__What needs to be done__:
When you have gone through the records, report how many lines include "Warrior", giving the number and nothing more.

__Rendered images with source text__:
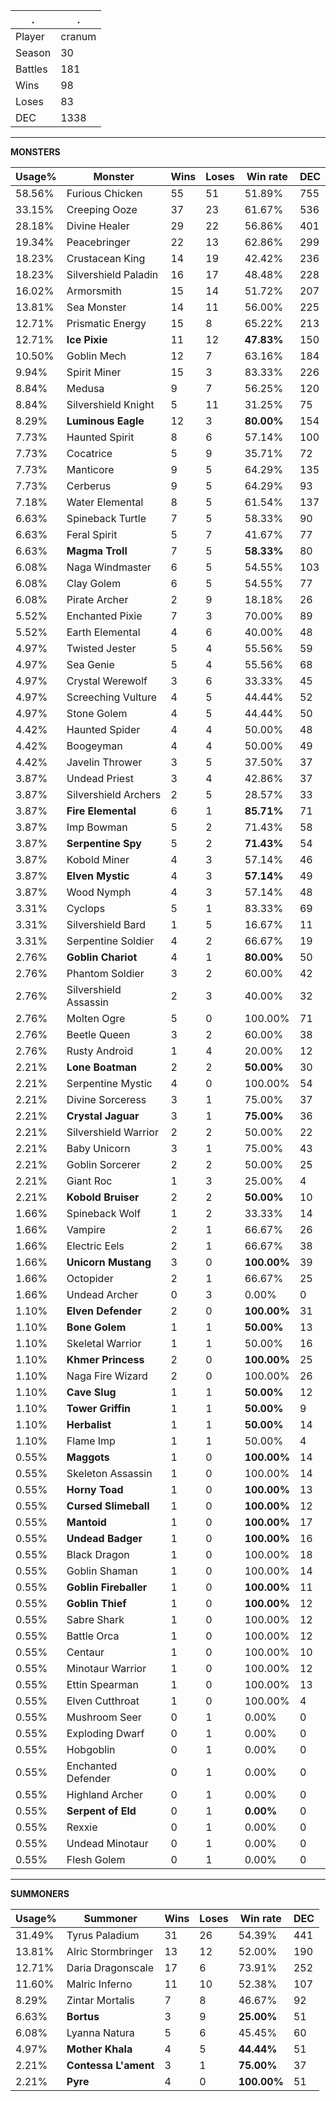 .|.
|-|-
Player|cranum
Season|30
Battles|181
Wins|98
Loses|83
DEC|1338

---
**MONSTERS**

Usage%|Monster|Wins|Loses|Win rate|DEC|
-|-|-|-|-|-|
58.56%|Furious Chicken|55|51|51.89%|755|
33.15%|Creeping Ooze|37|23|61.67%|536|
28.18%|Divine Healer|29|22|56.86%|401|
19.34%|Peacebringer|22|13|62.86%|299|
18.23%|Crustacean King|14|19|42.42%|236|
18.23%|Silvershield Paladin|16|17|48.48%|228|
16.02%|Armorsmith|15|14|51.72%|207|
13.81%|Sea Monster|14|11|56.00%|225|
12.71%|Prismatic Energy|15|8|65.22%|213|
12.71%|**Ice Pixie**|11|12|**47.83%**|150|
10.50%|Goblin Mech|12|7|63.16%|184|
9.94%|Spirit Miner|15|3|83.33%|226|
8.84%|Medusa|9|7|56.25%|120|
8.84%|Silvershield Knight|5|11|31.25%|75|
8.29%|**Luminous Eagle**|12|3|**80.00%**|154|
7.73%|Haunted Spirit|8|6|57.14%|100|
7.73%|Cocatrice|5|9|35.71%|72|
7.73%|Manticore|9|5|64.29%|135|
7.73%|Cerberus|9|5|64.29%|93|
7.18%|Water Elemental|8|5|61.54%|137|
6.63%|Spineback Turtle|7|5|58.33%|90|
6.63%|Feral Spirit|5|7|41.67%|77|
6.63%|**Magma Troll**|7|5|**58.33%**|80|
6.08%|Naga Windmaster|6|5|54.55%|103|
6.08%|Clay Golem|6|5|54.55%|77|
6.08%|Pirate Archer|2|9|18.18%|26|
5.52%|Enchanted Pixie|7|3|70.00%|89|
5.52%|Earth Elemental|4|6|40.00%|48|
4.97%|Twisted Jester|5|4|55.56%|59|
4.97%|Sea Genie|5|4|55.56%|68|
4.97%|Crystal Werewolf|3|6|33.33%|45|
4.97%|Screeching Vulture|4|5|44.44%|52|
4.97%|Stone Golem|4|5|44.44%|50|
4.42%|Haunted Spider|4|4|50.00%|48|
4.42%|Boogeyman|4|4|50.00%|49|
4.42%|Javelin Thrower|3|5|37.50%|37|
3.87%|Undead Priest|3|4|42.86%|37|
3.87%|Silvershield Archers|2|5|28.57%|33|
3.87%|**Fire Elemental**|6|1|**85.71%**|71|
3.87%|Imp Bowman|5|2|71.43%|58|
3.87%|**Serpentine Spy**|5|2|**71.43%**|54|
3.87%|Kobold Miner|4|3|57.14%|46|
3.87%|**Elven Mystic**|4|3|**57.14%**|49|
3.87%|Wood Nymph|4|3|57.14%|48|
3.31%|Cyclops|5|1|83.33%|69|
3.31%|Silvershield Bard|1|5|16.67%|11|
3.31%|Serpentine Soldier|4|2|66.67%|19|
2.76%|**Goblin Chariot**|4|1|**80.00%**|50|
2.76%|Phantom Soldier|3|2|60.00%|42|
2.76%|Silvershield Assassin|2|3|40.00%|32|
2.76%|Molten Ogre|5|0|100.00%|71|
2.76%|Beetle Queen|3|2|60.00%|38|
2.76%|Rusty Android|1|4|20.00%|12|
2.21%|**Lone Boatman**|2|2|**50.00%**|30|
2.21%|Serpentine Mystic|4|0|100.00%|54|
2.21%|Divine Sorceress|3|1|75.00%|37|
2.21%|**Crystal Jaguar**|3|1|**75.00%**|36|
2.21%|Silvershield Warrior|2|2|50.00%|22|
2.21%|Baby Unicorn|3|1|75.00%|43|
2.21%|Goblin Sorcerer|2|2|50.00%|25|
2.21%|Giant Roc|1|3|25.00%|4|
2.21%|**Kobold Bruiser**|2|2|**50.00%**|10|
1.66%|Spineback Wolf|1|2|33.33%|14|
1.66%|Vampire|2|1|66.67%|26|
1.66%|Electric Eels|2|1|66.67%|38|
1.66%|**Unicorn Mustang**|3|0|**100.00%**|39|
1.66%|Octopider|2|1|66.67%|25|
1.66%|Undead Archer|0|3|0.00%|0|
1.10%|**Elven Defender**|2|0|**100.00%**|31|
1.10%|**Bone Golem**|1|1|**50.00%**|13|
1.10%|Skeletal Warrior|1|1|50.00%|16|
1.10%|**Khmer Princess**|2|0|**100.00%**|25|
1.10%|Naga Fire Wizard|2|0|100.00%|26|
1.10%|**Cave Slug**|1|1|**50.00%**|12|
1.10%|**Tower Griffin**|1|1|**50.00%**|9|
1.10%|**Herbalist**|1|1|**50.00%**|14|
1.10%|Flame Imp|1|1|50.00%|4|
0.55%|**Maggots**|1|0|**100.00%**|14|
0.55%|Skeleton Assassin|1|0|100.00%|14|
0.55%|**Horny Toad**|1|0|**100.00%**|13|
0.55%|**Cursed Slimeball**|1|0|**100.00%**|12|
0.55%|**Mantoid**|1|0|**100.00%**|17|
0.55%|**Undead Badger**|1|0|**100.00%**|16|
0.55%|Black Dragon|1|0|100.00%|18|
0.55%|Goblin Shaman|1|0|100.00%|14|
0.55%|**Goblin Fireballer**|1|0|**100.00%**|11|
0.55%|**Goblin Thief**|1|0|**100.00%**|12|
0.55%|Sabre Shark|1|0|100.00%|12|
0.55%|Battle Orca|1|0|100.00%|12|
0.55%|Centaur|1|0|100.00%|10|
0.55%|Minotaur Warrior|1|0|100.00%|12|
0.55%|Ettin Spearman|1|0|100.00%|13|
0.55%|Elven Cutthroat|1|0|100.00%|4|
0.55%|Mushroom Seer|0|1|0.00%|0|
0.55%|Exploding Dwarf|0|1|0.00%|0|
0.55%|Hobgoblin|0|1|0.00%|0|
0.55%|Enchanted Defender|0|1|0.00%|0|
0.55%|Highland Archer|0|1|0.00%|0|
0.55%|**Serpent of Eld**|0|1|**0.00%**|0|
0.55%|Rexxie|0|1|0.00%|0|
0.55%|Undead Minotaur|0|1|0.00%|0|
0.55%|Flesh Golem|0|1|0.00%|0|

---
**SUMMONERS**

Usage%|Summoner|Wins|Loses|Win rate|DEC|
-|-|-|-|-|-|
31.49%|Tyrus Paladium|31|26|54.39%|441|
13.81%|Alric Stormbringer|13|12|52.00%|190|
12.71%|Daria Dragonscale|17|6|73.91%|252|
11.60%|Malric Inferno|11|10|52.38%|107|
8.29%|Zintar Mortalis|7|8|46.67%|92|
6.63%|**Bortus**|3|9|**25.00%**|51|
6.08%|Lyanna Natura|5|6|45.45%|60|
4.97%|**Mother Khala**|4|5|**44.44%**|51|
2.21%|**Contessa L'ament**|3|1|**75.00%**|37|
2.21%|**Pyre**|4|0|**100.00%**|51|

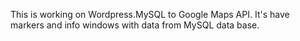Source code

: This is working on Wordpress.MySQL to Google Maps API.
It's have markers and info windows with data from MySQL data base.
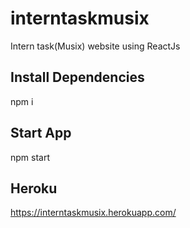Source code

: # interntaskmusix
Intern task(Musix) website using ReactJs

## Install Dependencies
  npm i
## Start App
  npm start
## Heroku
  https://interntaskmusix.herokuapp.com/

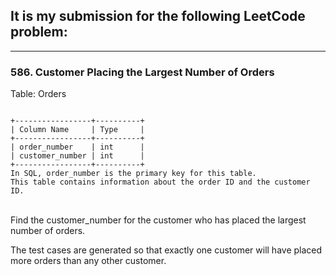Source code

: ## It is my submission for the following LeetCode problem:

---

### 586. Customer Placing the Largest Number of Orders

Table: Orders

<code>
+-----------------+----------+
| Column Name     | Type     |
+-----------------+----------+
| order_number    | int      |
| customer_number | int      |
+-----------------+----------+
In SQL, order_number is the primary key for this table.
This table contains information about the order ID and the customer ID.
</code><br>

Find the customer_number for the customer who has placed the largest number of orders.

The test cases are generated so that exactly one customer will have placed more orders than any other customer.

__Result for this task__:
3